三年! 私たちが結婚して三年、彼は三年間も私を裏切っていたというのか!
この三年間における慎太郎の様々な振る舞いが脳裏をよぎる。頻繁な深夜までの残業、優しくもどこか距離のある態度、どんどん減っていく夜の営み、いつも上の空だったこと……。
それは仕事のプレッシャーでも、結婚生活の倦怠期でもなく、ただ彼の心に別の女がいたからだったのだ!
私は無理やり冷静さを取り戻し、投稿を読み進めた。
最新の返信の中に、私は決定的な情報を見つけた。
『「星の絵師」が今日また新作を発表してた。本当に才能の塊だよ。あんな子と愛し合えるなんて、俺は人生で一番の幸運を手にしたんだ……』
星の絵師?
私はそれが「あの人」のハンドルネームかもしれないと察した。
すぐさまそのニックネームで検索すると、あるイラストレーターのポートフォリオが画面に表示された。
画風は精緻で繊細、少女趣味に満ちている。どのイラストの下にも「渡辺星奈」という署名があった。
渡辺星奈……その名前に記憶の片隅で覚えがあった。慎太郎が時折、会社にいるアニメーターのことを口にしていた。彼女はとても才能があって、よく創作について語り合うのだと……。
「そういうことだったのね」
私は乾いた笑いを漏らした。
夫の浮気相手は、なんと会社の同僚だったのだ。そしてこの馬鹿な妻は、かつてそんな人材を見抜いた夫には見る目があると褒めてやったことさえあった。
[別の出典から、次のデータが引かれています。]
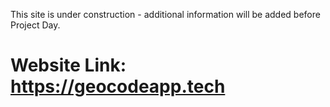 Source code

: This site is under construction - additional information will be added before Project Day.

# Website Link: https://geocodeapp.tech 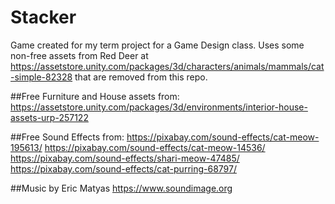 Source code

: # Stacker

Game created for my term project for a Game Design class.
Uses some non-free assets from Red Deer at https://assetstore.unity.com/packages/3d/characters/animals/mammals/cat-simple-82328 that are removed from this repo.


##Free Furniture and House assets from:
https://assetstore.unity.com/packages/3d/environments/interior-house-assets-urp-257122


##Free Sound Effects from:
https://pixabay.com/sound-effects/cat-meow-195613/
https://pixabay.com/sound-effects/cat-meow-14536/
https://pixabay.com/sound-effects/shari-meow-47485/
https://pixabay.com/sound-effects/cat-purring-68797/


##Music by Eric Matyas
https://www.soundimage.org
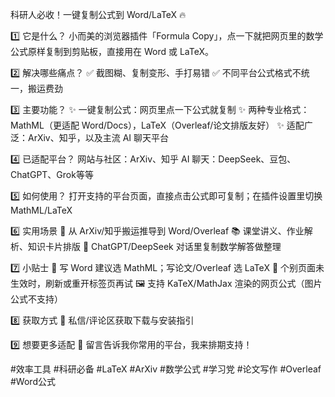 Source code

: 科研人必收！一键复制公式到 Word/LaTeX 🔥

1️⃣ 它是什么？
小而美的浏览器插件「Formula Copy」，点一下就把网页里的数学公式原样复制到剪贴板，直接用在 Word 或 LaTeX。

2️⃣ 解决哪些痛点？
✅ 截图糊、复制变形、手打易错
✅ 不同平台公式格式不统一，搬运费劲

3️⃣ 主要功能？
✨ 一键复制公式：网页里点一下公式就复制
✨ 两种专业格式：MathML（更适配 Word/Docs），LaTeX（Overleaf/论文排版友好）
✨ 适配广泛：ArXiv、知乎，以及主流 AI 聊天平台

4️⃣ 已适配平台？
网站与社区：ArXiv、知乎
AI 聊天：DeepSeek、豆包、ChatGPT、Grok等等

5️⃣ 如何使用？
打开支持的平台页面，直接点击公式即可复制；在插件设置里切换 MathML/LaTeX

6️⃣ 实用场景
🧠 从 ArXiv/知乎搬运推导到 Word/Overleaf
📚 课堂讲义、作业解析、知识卡片排版
🤖 ChatGPT/DeepSeek 对话里复制数学解答做整理

7️⃣ 小贴士
🔧 写 Word 建议选 MathML；写论文/Overleaf 选 LaTeX
🔁 个别页面未生效时，刷新或重开标签页再试
🖼️ 支持 KaTeX/MathJax 渲染的网页公式（图片公式不支持）

8️⃣ 获取方式
💬 私信/评论区获取下载与安装指引

9️⃣ 想要更多适配
📣 留言告诉我你常用的平台，我来排期支持！

#效率工具 #科研必备 #LaTeX #ArXiv #数学公式 #学习党 #论文写作 #Overleaf #Word公式
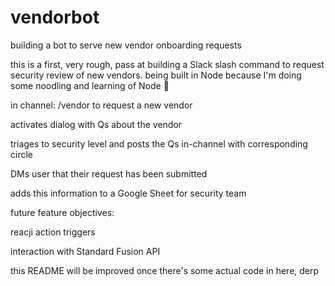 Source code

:# vendorbot
building a bot to serve new vendor onboarding requests

this is a first, very rough, pass at building a Slack slash command to request security review of new vendors.
being built in Node because I'm doing some noodling and learning of Node :shrug:

in channel: /vendor to request a new vendor

activates dialog with Qs about the vendor

triages to security level and posts the Qs in-channel with corresponding circle

DMs user that their request has been submitted

adds this information to a Google Sheet for security team



future feature objectives:

reacji action triggers

interaction with Standard Fusion API


this README will be improved once there's some actual code in here, derp

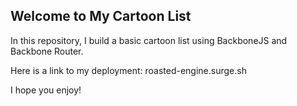 ## Welcome to My Cartoon List

In this repository, I build a basic cartoon list using BackboneJS and Backbone Router.

Here is a link to my deployment: roasted-engine.surge.sh

I hope you enjoy!  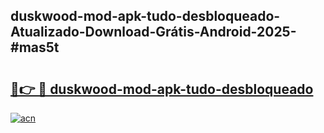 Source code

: ## duskwood-mod-apk-tudo-desbloqueado-Atualizado-Download-Grátis-Android-2025-#mas5t

# <h2><a href="https://ainizakaria.my?title=duskwood-mod-apk-tudo-desbloqueado&ref=20M">🔗👉 🔴 duskwood-mod-apk-tudo-desbloqueado</a></h2>

[![acn](https://github.com/user-attachments/assets/0f9c940e-d8b0-45ae-aac7-cd30a18b3e1c)](https://ainizakaria.my?title=duskwood-mod-apk-tudo-desbloqueado&ref=20M)

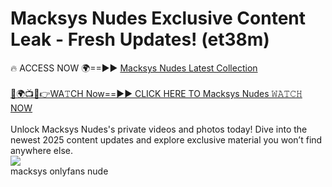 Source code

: # Macksys Nudes Exclusive Content Leak - Fresh Updates! (et38m)

🔥 ACCESS NOW 🌍==►► <a href="https://tinyurl.com/2mz8nhtm" rel="nofollow">Macksys Nudes Latest Collection</a>
<br><br>
[🔴🌍📺📱👉WA𝚃CH Now==►► CLICK HERE TO Macksys Nudes 𝚆𝙰𝚃𝙲𝙷 NOW](https://tinyurl.com/2mz8nhtm)
<br><br>
Unlock Macksys Nudes's private videos and photos today! Dive into the newest 2025 content updates and explore exclusive material you won’t find anywhere else.
<br>
<a href="https://tinyurl.com/2mz8nhtm" rel="nofollow" data-target="animated-image.originalLink"><img src="https://camo.githubusercontent.com/8a4f000d20f83aca3bf7ec5f350d767afa0574a8a352519fd8cfa583a6f93a33/68747470733a2f2f692e696d6775722e636f6d2f644a486b345a712e676966" data-canonical-src="https://i.imgur.com/dJHk4Zq.gif" style="max-width: 100%; display: inline-block;" data-target="animated-image.originalImage"></a>
<br>
macksys onlyfans nude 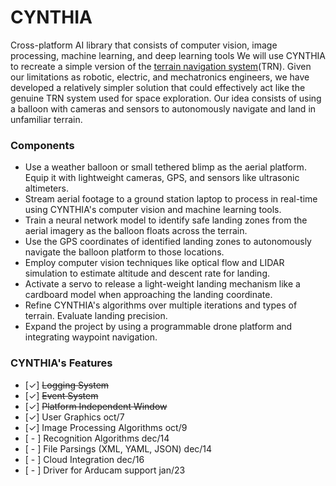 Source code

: # CYNTHIA

Cross-platform AI library that consists of computer vision, image processing, machine learning, and deep learning tools
We will use CYNTHIA to recreate a simple version of the [terrain navigation system](https://science.nasa.gov/technology/technology-highlights/terrain-relative-navigation-landing-between-the-hazards)(TRN). Given our limitations as robotic, electric, and mechatronics engineers, we have developed a relatively simpler solution that could effectively act like the genuine TRN system used for space exploration. Our idea consists of using a balloon with cameras and sensors to autonomously navigate and land in unfamiliar terrain.

### Components
- Use a weather balloon or small tethered blimp as the aerial platform. Equip it with lightweight cameras, GPS, and sensors like ultrasonic altimeters.
- Stream aerial footage to a ground station laptop to process in real-time using CYNTHIA's computer vision and machine learning tools.
- Train a neural network model to identify safe landing zones from the aerial imagery as the balloon floats across the terrain.
- Use the GPS coordinates of identified landing zones to autonomously navigate the balloon platform to those locations.
- Employ computer vision techniques like optical flow and LIDAR simulation to estimate altitude and descent rate for landing.
- Activate a servo to release a light-weight landing mechanism like a cardboard model when approaching the landing coordinate.
- Refine CYNTHIA's algorithms over multiple iterations and types of terrain. Evaluate landing precision.
- Expand the project by using a programmable drone platform and integrating waypoint navigation.

### CYNTHIA's Features
* [&#x2713;] ~~Logging System~~ 
* [&#x2713;] ~~Event System~~
* [&#x2713;] ~~Platform Independent Window~~
* [&#x2713;] User Graphics oct/7
* [&#x2713;] Image Processing Algorithms oct/9
* [ - ] Recognition Algorithms dec/14
* [ - ] File Parsings (XML, YAML, JSON) dec/14
* [ - ] Cloud Integration dec/16
* [ - ] Driver for Arducam support jan/23
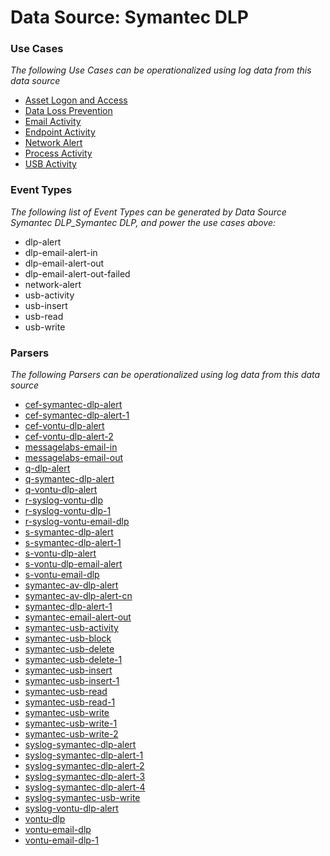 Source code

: Data Source: Symantec DLP
=========================

### Use Cases

_The following Use Cases can be operationalized using log data from this data source_

* [Asset Logon and Access](usecase_asset_logon_and_access.md)
* [Data Loss Prevention](usecase_data_loss_prevention.md)
* [Email Activity](usecase_email_activity.md)
* [Endpoint Activity](usecase_endpoint_activity.md)
* [Network Alert](usecase_network_alert.md)
* [Process Activity](usecase_process_activity.md)
* [USB Activity](usecase_usb_activity.md)


### Event Types

_The following list of Event Types can be generated by Data Source Symantec DLP_Symantec DLP, and power the use cases above:_

- dlp-alert
- dlp-email-alert-in
- dlp-email-alert-out
- dlp-email-alert-out-failed
- network-alert
- usb-activity
- usb-insert
- usb-read
- usb-write


### Parsers

_The following Parsers can be operationalized using log data from this data source_

* [cef-symantec-dlp-alert](parserContent_cef-symantec-dlp-alert.md)
* [cef-symantec-dlp-alert-1](parserContent_cef-symantec-dlp-alert-1.md)
* [cef-vontu-dlp-alert](parserContent_cef-vontu-dlp-alert.md)
* [cef-vontu-dlp-alert-2](parserContent_cef-vontu-dlp-alert-2.md)
* [messagelabs-email-in](parserContent_messagelabs-email-in.md)
* [messagelabs-email-out](parserContent_messagelabs-email-out.md)
* [q-dlp-alert](parserContent_q-dlp-alert.md)
* [q-symantec-dlp-alert](parserContent_q-symantec-dlp-alert.md)
* [q-vontu-dlp-alert](parserContent_q-vontu-dlp-alert.md)
* [r-syslog-vontu-dlp](parserContent_r-syslog-vontu-dlp.md)
* [r-syslog-vontu-dlp-1](parserContent_r-syslog-vontu-dlp-1.md)
* [r-syslog-vontu-email-dlp](parserContent_r-syslog-vontu-email-dlp.md)
* [s-symantec-dlp-alert](parserContent_s-symantec-dlp-alert.md)
* [s-symantec-dlp-alert-1](parserContent_s-symantec-dlp-alert-1.md)
* [s-vontu-dlp-alert](parserContent_s-vontu-dlp-alert.md)
* [s-vontu-dlp-email-alert](parserContent_s-vontu-dlp-email-alert.md)
* [s-vontu-email-dlp](parserContent_s-vontu-email-dlp.md)
* [symantec-av-dlp-alert](parserContent_symantec-av-dlp-alert.md)
* [symantec-av-dlp-alert-cn](parserContent_symantec-av-dlp-alert-cn.md)
* [symantec-dlp-alert-1](parserContent_symantec-dlp-alert-1.md)
* [symantec-email-alert-out](parserContent_symantec-email-alert-out.md)
* [symantec-usb-activity](parserContent_symantec-usb-activity.md)
* [symantec-usb-block](parserContent_symantec-usb-block.md)
* [symantec-usb-delete](parserContent_symantec-usb-delete.md)
* [symantec-usb-delete-1](parserContent_symantec-usb-delete-1.md)
* [symantec-usb-insert](parserContent_symantec-usb-insert.md)
* [symantec-usb-insert-1](parserContent_symantec-usb-insert-1.md)
* [symantec-usb-read](parserContent_symantec-usb-read.md)
* [symantec-usb-read-1](parserContent_symantec-usb-read-1.md)
* [symantec-usb-write](parserContent_symantec-usb-write.md)
* [symantec-usb-write-1](parserContent_symantec-usb-write-1.md)
* [symantec-usb-write-2](parserContent_symantec-usb-write-2.md)
* [syslog-symantec-dlp-alert](parserContent_syslog-symantec-dlp-alert.md)
* [syslog-symantec-dlp-alert-1](parserContent_syslog-symantec-dlp-alert-1.md)
* [syslog-symantec-dlp-alert-2](parserContent_syslog-symantec-dlp-alert-2.md)
* [syslog-symantec-dlp-alert-3](parserContent_syslog-symantec-dlp-alert-3.md)
* [syslog-symantec-dlp-alert-4](parserContent_syslog-symantec-dlp-alert-4.md)
* [syslog-symantec-usb-write](parserContent_syslog-symantec-usb-write.md)
* [syslog-vontu-dlp-alert](parserContent_syslog-vontu-dlp-alert.md)
* [vontu-dlp](parserContent_vontu-dlp.md)
* [vontu-email-dlp](parserContent_vontu-email-dlp.md)
* [vontu-email-dlp-1](parserContent_vontu-email-dlp-1.md)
店内は恐ろしいほど静まり返り、壁に掛かった時計の秒針が時を刻む音だけが響いている。私は掲示板のページを睨みつける。慎太郎はここで「真実の愛」への想いを吐き出し、私への嫌悪を綴り、離婚の計画を練っている……。
泣きたかった。叫びたかった。この忌々しい電子機器をすべて叩き壊してやりたかった。
だが、私はそうしなかった。
三年間ペットトリマーとして働いてきたおかげで、私の忍耐力と緻密さは培われてきた。理性のない動物でさえ理知的に対処できるのに、たかが人間一人に心を乱されてどうする?
私は深呼吸し、整然とスクリーンショットを保存し始めた。一つ一つのスレッド、一つ一つの返信、一つ一つのなまめかしい絵文字まで、私は丹念に記録していく。
もし慎太郎が離婚したいのなら、もし彼がその「真実の愛」とやらと一緒になりたいのなら、望み通りにしてあげよう。
だがその前に、この犬畜生以下の男女には、相応の代償を支払ってもらわなければ。
時計の針が午前一時を指す頃、私はようやく全ての証拠を収集し終えた。タブレットの電源を切り、再びタオルをかけ、まるで何もなかったかのように元に戻しておく。
明日から、私は自分の調査を始める。
その「星の絵師」とやらが一体どんな女なのか、慎太郎が私たちの三年間をどのように裏切ってきたのか、この目で確かめてやる。
そして何より、この犬畜生以下の男女に代償を支払わせるのだ。
私はテーブルランプを消し、店のドアに鍵をかけた。
夜風が頬を撫でる。私は、今ほど自分が醒めていると感じたことはなかった。